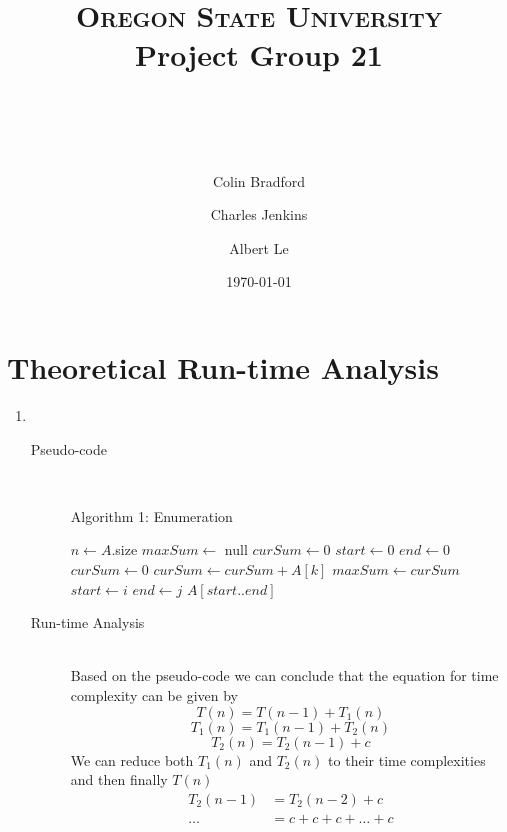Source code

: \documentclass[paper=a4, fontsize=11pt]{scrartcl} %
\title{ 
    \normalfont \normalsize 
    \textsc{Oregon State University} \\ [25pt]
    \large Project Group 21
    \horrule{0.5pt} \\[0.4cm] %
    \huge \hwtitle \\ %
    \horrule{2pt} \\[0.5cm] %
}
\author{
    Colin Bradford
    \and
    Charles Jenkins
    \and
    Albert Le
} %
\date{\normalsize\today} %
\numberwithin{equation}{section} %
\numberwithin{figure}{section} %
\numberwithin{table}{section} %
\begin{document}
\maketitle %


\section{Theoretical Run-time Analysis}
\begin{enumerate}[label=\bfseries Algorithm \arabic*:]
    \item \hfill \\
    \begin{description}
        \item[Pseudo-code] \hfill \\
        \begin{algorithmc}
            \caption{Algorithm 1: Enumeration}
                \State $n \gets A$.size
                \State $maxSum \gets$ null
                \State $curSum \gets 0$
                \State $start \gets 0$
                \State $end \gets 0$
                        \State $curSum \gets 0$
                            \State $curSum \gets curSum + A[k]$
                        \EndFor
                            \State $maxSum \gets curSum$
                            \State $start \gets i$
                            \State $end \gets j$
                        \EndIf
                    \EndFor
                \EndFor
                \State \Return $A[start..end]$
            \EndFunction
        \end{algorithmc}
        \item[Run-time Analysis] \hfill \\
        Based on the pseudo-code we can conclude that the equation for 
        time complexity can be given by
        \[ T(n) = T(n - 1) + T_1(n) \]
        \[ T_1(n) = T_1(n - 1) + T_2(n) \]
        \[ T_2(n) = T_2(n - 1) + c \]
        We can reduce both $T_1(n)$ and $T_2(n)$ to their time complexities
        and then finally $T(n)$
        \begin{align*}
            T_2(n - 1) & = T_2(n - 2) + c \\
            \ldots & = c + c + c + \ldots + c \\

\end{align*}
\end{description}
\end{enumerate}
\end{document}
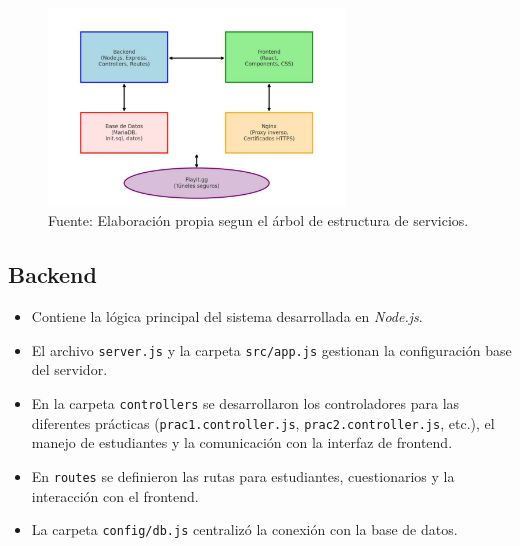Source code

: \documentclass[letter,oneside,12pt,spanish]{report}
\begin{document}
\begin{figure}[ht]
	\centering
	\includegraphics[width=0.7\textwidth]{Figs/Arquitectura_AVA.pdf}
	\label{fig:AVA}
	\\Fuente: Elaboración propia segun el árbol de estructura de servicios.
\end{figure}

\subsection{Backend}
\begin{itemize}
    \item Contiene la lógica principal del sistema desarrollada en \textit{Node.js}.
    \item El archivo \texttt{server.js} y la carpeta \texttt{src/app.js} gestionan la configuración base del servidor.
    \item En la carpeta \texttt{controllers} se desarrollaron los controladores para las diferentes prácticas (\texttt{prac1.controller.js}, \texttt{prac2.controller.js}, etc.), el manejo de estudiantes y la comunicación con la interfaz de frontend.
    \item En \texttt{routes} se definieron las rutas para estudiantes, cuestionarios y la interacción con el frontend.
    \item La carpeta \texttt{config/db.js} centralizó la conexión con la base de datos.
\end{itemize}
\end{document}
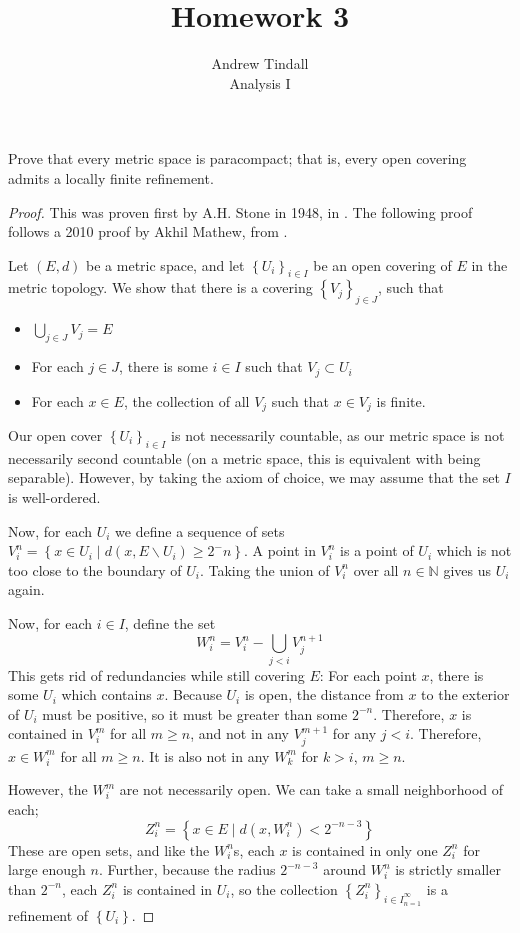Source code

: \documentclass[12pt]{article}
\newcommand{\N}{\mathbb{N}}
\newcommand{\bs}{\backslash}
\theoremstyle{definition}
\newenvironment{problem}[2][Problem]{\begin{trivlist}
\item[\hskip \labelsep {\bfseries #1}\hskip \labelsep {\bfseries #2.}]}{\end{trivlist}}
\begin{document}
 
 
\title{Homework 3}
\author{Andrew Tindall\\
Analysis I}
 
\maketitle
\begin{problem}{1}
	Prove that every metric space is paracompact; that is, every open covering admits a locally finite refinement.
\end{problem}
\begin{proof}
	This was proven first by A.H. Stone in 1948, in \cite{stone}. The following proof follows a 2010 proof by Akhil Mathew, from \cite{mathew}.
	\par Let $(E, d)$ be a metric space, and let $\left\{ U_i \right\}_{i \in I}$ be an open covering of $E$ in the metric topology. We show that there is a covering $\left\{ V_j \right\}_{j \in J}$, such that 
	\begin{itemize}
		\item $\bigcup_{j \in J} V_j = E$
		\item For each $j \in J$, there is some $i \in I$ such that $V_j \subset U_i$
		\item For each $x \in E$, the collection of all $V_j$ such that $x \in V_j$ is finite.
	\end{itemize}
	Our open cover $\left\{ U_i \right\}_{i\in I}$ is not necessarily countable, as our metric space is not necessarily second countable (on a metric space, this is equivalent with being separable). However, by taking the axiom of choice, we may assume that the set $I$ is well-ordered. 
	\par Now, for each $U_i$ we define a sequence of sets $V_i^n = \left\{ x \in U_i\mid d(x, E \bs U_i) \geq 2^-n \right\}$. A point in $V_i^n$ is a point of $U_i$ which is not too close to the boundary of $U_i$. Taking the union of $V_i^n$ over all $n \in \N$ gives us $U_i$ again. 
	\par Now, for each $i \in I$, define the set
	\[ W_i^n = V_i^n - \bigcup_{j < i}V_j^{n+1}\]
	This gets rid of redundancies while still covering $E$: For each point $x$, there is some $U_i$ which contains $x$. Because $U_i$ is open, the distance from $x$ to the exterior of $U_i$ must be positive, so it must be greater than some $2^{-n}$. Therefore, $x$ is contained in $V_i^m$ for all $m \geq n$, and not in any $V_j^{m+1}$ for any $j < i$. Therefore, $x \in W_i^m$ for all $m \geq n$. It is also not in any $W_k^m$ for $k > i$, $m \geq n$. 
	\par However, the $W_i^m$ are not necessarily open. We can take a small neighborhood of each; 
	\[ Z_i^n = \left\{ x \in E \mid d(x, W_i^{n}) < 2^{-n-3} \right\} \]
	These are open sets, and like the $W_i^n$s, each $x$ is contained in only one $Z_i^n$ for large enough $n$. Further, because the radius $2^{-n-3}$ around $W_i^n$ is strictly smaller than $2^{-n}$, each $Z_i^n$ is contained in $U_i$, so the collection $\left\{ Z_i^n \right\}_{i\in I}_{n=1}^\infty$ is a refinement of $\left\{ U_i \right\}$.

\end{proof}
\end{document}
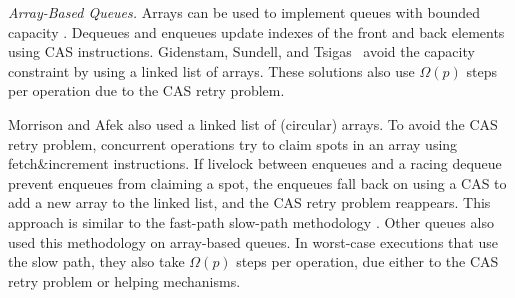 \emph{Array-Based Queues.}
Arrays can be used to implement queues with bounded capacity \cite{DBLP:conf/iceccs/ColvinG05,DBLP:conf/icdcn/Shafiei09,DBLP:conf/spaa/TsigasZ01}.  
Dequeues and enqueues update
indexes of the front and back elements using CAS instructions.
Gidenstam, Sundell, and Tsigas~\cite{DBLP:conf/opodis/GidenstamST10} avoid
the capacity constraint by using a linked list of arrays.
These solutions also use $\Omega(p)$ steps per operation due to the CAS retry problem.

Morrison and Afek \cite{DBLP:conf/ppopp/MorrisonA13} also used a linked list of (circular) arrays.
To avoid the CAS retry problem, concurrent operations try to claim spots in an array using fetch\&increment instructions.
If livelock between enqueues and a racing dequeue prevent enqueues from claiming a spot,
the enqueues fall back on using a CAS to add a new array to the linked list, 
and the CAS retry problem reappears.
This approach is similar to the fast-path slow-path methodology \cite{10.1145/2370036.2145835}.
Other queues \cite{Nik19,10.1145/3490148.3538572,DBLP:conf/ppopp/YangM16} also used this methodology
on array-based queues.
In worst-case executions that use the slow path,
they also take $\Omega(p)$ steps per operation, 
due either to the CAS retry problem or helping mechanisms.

***

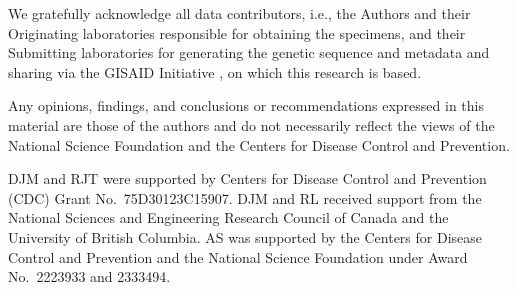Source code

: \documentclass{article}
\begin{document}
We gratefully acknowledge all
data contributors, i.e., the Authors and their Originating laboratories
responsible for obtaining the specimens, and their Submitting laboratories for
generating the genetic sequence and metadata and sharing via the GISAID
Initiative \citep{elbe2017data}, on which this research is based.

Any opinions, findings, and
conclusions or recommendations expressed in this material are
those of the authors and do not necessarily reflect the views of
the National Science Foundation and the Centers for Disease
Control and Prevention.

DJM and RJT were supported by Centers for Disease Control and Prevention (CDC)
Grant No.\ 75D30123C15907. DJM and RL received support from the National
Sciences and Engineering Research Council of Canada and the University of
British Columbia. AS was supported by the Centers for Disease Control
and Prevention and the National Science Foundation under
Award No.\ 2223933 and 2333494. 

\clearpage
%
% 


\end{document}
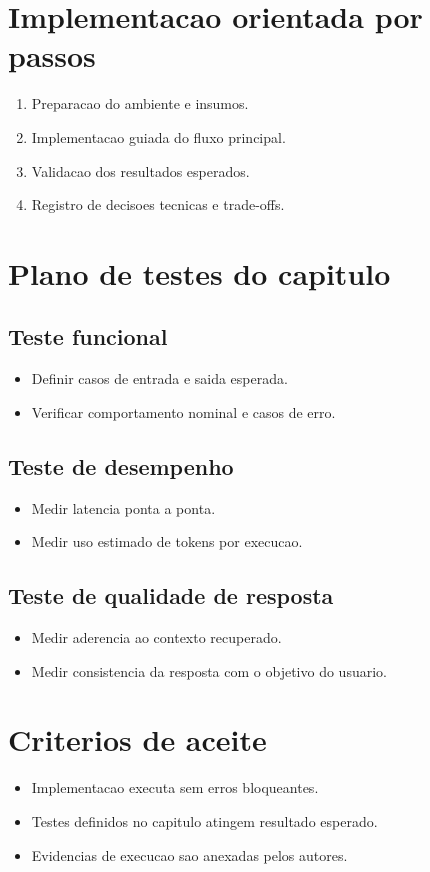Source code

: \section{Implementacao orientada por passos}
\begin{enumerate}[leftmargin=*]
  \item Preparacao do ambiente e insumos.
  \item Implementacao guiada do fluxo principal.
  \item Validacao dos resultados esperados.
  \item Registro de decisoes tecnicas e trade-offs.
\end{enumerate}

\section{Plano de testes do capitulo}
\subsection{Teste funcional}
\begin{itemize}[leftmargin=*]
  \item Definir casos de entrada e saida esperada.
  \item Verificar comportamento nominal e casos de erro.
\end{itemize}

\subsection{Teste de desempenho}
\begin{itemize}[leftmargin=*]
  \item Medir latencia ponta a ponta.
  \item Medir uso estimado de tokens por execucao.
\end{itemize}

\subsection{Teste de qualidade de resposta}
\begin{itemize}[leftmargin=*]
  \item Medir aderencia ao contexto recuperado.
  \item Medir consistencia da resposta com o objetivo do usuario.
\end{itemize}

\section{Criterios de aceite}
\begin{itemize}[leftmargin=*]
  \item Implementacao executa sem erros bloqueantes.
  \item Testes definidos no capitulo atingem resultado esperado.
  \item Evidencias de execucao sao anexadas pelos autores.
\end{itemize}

***

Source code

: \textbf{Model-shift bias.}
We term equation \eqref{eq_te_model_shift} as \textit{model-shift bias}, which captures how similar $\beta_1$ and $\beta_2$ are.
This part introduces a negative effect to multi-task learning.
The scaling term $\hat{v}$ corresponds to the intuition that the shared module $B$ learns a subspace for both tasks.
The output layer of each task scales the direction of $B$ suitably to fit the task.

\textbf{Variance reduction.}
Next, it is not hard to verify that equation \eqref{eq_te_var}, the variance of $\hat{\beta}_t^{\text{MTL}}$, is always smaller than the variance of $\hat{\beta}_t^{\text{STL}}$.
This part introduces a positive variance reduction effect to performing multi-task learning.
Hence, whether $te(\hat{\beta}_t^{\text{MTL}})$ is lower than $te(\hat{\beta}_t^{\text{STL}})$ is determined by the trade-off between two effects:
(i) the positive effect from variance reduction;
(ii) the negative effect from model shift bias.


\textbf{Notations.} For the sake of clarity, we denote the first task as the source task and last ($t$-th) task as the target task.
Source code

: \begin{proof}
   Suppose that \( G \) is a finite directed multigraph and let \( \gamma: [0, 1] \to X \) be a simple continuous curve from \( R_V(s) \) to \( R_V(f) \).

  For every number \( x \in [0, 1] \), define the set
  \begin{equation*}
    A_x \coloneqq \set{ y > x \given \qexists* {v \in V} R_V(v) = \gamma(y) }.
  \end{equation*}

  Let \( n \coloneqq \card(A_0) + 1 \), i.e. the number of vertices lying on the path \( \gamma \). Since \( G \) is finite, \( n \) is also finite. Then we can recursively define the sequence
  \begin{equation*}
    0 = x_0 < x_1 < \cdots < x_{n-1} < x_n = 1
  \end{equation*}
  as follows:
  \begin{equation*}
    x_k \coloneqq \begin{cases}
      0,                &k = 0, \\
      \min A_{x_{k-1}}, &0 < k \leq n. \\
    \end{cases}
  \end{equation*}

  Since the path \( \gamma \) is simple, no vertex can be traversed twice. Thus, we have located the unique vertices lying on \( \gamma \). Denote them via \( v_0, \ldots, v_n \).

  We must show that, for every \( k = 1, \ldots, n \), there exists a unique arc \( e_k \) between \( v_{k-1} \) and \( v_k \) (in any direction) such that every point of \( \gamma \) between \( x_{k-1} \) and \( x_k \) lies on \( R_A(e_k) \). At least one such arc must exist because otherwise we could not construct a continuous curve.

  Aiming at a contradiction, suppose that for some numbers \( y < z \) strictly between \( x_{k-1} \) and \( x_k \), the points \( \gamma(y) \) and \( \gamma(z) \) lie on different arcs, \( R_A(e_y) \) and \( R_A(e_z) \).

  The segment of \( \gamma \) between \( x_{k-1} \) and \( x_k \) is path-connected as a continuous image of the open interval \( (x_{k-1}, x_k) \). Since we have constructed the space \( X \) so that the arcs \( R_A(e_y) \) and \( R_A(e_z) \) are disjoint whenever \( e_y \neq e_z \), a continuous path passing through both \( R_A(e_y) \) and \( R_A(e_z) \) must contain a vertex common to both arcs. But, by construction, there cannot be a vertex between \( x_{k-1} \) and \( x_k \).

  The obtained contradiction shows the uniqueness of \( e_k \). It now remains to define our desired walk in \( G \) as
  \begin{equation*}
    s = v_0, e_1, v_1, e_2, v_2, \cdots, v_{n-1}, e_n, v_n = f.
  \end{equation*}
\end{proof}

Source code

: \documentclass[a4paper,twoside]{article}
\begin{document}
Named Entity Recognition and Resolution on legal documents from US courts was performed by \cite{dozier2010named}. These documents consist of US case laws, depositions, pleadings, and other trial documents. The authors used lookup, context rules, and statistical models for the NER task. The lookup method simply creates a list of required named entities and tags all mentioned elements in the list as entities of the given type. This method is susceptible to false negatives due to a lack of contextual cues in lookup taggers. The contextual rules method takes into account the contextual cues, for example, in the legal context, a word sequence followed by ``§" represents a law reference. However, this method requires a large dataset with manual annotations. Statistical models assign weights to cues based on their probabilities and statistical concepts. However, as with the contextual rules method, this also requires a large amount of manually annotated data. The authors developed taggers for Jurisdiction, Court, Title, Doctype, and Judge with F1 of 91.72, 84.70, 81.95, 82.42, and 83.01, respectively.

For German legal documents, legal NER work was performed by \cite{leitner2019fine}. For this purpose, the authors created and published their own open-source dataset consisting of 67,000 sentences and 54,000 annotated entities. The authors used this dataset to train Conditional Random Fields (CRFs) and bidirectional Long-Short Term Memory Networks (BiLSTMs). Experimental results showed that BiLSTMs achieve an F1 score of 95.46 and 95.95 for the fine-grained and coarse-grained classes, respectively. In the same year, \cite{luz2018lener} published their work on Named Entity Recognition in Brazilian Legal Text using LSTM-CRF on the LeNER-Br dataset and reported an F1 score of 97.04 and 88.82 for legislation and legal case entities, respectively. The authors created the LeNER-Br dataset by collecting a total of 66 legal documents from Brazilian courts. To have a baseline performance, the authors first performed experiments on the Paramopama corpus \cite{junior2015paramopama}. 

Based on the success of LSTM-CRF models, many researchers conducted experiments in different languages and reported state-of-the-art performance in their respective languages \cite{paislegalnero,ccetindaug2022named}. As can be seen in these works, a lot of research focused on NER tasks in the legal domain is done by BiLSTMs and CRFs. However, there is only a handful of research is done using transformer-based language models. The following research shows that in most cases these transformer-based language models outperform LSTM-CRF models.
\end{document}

***

> **TASK ITEM**: Say how many lines of the data include the string "carpeta". Nothing other than the number should be given.

> **ANSWER FOR THE TASK**: 3